=== Problem requirements ===
Copy each line below that contains "Technology".

◆ ◆ ◆

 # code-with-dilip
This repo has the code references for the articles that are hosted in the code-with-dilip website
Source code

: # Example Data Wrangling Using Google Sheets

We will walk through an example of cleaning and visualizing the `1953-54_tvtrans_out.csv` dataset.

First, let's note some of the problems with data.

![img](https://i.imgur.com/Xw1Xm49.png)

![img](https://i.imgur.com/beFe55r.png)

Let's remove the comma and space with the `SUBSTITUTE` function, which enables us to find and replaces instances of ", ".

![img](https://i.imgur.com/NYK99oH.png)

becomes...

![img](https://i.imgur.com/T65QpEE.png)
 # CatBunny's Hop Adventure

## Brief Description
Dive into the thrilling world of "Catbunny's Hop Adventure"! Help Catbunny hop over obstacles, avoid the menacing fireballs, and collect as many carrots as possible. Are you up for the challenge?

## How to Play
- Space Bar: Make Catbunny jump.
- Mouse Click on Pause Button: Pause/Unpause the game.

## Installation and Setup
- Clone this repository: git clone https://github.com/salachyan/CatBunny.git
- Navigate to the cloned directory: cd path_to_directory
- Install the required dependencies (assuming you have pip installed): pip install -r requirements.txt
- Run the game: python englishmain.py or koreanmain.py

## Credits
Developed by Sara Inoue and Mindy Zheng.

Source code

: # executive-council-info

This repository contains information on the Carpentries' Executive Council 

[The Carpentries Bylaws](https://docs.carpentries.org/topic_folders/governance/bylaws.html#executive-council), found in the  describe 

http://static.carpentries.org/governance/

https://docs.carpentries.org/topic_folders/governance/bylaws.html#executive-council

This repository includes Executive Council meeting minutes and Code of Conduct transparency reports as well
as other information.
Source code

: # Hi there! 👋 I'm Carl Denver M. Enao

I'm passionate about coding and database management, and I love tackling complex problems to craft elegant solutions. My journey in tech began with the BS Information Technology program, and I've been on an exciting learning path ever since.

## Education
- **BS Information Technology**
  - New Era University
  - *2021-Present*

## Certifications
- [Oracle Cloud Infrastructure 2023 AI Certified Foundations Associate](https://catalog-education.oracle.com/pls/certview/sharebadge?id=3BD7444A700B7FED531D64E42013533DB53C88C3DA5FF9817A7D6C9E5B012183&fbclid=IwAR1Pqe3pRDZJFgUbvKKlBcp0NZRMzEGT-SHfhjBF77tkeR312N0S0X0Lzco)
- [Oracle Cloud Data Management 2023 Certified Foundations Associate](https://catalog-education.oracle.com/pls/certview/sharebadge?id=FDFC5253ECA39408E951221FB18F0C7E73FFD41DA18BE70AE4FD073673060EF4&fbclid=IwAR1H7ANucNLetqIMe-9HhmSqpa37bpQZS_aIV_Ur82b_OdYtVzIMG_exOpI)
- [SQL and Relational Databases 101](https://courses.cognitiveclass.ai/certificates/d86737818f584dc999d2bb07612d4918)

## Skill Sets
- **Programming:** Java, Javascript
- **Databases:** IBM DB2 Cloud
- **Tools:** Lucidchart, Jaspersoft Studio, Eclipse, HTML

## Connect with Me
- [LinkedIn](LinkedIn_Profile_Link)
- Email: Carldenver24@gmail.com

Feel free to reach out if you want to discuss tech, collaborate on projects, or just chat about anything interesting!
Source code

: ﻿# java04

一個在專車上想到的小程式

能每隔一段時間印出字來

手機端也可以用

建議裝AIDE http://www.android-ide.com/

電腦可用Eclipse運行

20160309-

◆ ◆ ◆

=== Answer to this task ===
I'm passionate about coding and database management, and I love tackling complex problems to craft elegant solutions. My journey in tech began with the BS Information Technology program, and I've been on an exciting learning path ever since.
- **BS Information Technology**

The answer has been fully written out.